Over the years at the MCFD-funded agency, Christy’s experience with high-needs families resulted in direct referrals from social workers who requested her special set of conflict resolution skills, a robust parent education background and quick connection with youth who required a therapist that can understand their point of view. Through this family agency work, teens and high-risk youth became a special interest for Christy so she added part-time work with the team at the Burnaby Youth Clinic working closely with the nurses and doctor providing crisis and short-term counselling for five years. Christy then added to this special interest to provide outreach services to an alternate school in New Westminster from 2014 to 2020. Students reported to school staff that Christy understood the issues they faced from a young person’s perspective and her clients would regularly come to school on days they had an appointment with her. School staff noted that her authenticity and life experience allowed her to connect quickly with clients who were sceptical of counselling.
Christy also spent three years from 2008-2011 providing part-time support to university students at Quest University in Squamish as the only counsellor in their Student Services department. University-age young adults have unique needs as they strike out on their own but still need someone to share and review what they’ve discovered about their world.
In 2014 Christy joined a Richmond private practice where she amalgamated all of her skills and knowledge into a successful part-time practice. In this post-pandemic era, working with teens and young adults requires knowledge not only of unique developmental stages but also understanding career counselling, support for issues arising at school such as procrastination, academic issues, being savvy about current affairs and world politics, an ability to discuss existential concerns and philosophy, to be computer-literate, to understand social media and to be able to deliver all of these conversations in a manner that fits each individual’s learning needs.
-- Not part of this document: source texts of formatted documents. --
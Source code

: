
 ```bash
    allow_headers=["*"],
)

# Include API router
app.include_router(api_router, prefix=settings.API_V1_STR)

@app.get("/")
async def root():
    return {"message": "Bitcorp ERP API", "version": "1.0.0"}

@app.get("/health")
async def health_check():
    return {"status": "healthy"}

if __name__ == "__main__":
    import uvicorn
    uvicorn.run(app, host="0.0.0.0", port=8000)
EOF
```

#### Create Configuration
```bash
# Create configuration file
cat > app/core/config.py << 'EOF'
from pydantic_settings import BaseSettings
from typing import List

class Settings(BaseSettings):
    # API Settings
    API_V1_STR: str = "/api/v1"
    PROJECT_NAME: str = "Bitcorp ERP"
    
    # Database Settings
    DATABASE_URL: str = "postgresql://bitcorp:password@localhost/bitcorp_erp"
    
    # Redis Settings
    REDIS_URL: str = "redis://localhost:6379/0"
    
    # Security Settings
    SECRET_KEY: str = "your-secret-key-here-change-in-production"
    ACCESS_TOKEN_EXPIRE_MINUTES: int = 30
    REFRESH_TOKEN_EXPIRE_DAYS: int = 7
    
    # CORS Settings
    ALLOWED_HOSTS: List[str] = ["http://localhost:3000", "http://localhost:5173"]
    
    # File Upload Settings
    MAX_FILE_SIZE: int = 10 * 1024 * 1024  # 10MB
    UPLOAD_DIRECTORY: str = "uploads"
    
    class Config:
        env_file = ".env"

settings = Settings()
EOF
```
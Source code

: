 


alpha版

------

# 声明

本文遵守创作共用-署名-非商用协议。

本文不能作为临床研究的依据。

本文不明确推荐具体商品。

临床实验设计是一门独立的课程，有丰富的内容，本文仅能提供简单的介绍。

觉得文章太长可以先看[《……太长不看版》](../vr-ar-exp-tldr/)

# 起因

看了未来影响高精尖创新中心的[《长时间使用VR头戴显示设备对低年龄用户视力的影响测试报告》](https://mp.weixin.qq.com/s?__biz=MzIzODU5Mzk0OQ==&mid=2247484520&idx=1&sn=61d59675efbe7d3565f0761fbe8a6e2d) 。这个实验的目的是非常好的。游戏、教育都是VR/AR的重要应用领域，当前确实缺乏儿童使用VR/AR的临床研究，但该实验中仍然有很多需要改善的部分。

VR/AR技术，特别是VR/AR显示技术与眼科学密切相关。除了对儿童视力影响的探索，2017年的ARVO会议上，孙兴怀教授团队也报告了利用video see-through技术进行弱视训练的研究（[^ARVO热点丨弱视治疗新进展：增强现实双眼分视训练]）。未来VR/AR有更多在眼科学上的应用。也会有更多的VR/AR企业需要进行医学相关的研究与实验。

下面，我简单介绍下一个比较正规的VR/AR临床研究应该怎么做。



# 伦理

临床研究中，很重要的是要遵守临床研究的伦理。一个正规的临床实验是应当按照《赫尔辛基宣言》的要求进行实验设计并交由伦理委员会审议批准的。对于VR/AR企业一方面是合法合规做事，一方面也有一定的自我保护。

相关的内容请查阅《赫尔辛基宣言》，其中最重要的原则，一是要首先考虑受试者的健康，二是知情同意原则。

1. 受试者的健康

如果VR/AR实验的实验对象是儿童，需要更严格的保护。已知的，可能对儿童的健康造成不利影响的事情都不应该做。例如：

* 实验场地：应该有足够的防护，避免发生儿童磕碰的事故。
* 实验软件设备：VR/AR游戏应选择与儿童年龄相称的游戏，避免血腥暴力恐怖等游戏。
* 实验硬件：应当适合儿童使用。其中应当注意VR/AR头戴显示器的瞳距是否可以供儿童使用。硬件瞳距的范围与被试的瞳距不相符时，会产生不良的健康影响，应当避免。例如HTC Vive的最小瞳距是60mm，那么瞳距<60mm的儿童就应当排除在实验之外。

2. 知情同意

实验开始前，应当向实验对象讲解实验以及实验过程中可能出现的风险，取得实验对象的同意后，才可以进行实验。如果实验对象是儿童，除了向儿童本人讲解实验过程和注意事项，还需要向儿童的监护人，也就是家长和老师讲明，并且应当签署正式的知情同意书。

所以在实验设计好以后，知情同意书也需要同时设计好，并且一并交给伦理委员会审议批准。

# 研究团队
Christy moved to Port Alberni (c̓uumaʕas) on Vancouver Island in 2021. When face to face counselling was allowed again by public health officials, Christy chose to continue her Richmond part-time practice online as her Lower Mainland clients found that video counselling enabled them to access mental health services more efficiently than taking several hours out of their day to transit to an office for a one-hour appointment. Parents also reported that video counselling enabled them to remain at work rather than taking a vacation day to drive their teen to an office. While video counselling will remain an option for clients who have difficulty accessing services, Christy notes the importance of face to face interactions on the neurological connection with clients and has chosen to return to in-person counselling in her new community.
Christy has worked with marginalized clients and brings an anti-colonial, feminist lens to her therapy. She has engaged with translators for new immigrant and refugee families and the deaf community and obtained extra training to ensure she is up to date with unique issues these individuals face. Christy remains concerned about the impact of colonialism on her clients and engages in continued diversity training and participating in community events that align with inclusion, equality and cultural sensitivity. In 2023 Christy attended North Island College’s Introduction to NuuChahNulth course which she found immensely helpful in learning about her new local community of Port Alberni (c̓uumaʕas) and the surrounding areas. She believes that language teaches us about culture and the intricacies and nuances of community and Christy wishes to bring this enthusiasm to her new office in Port Alberni.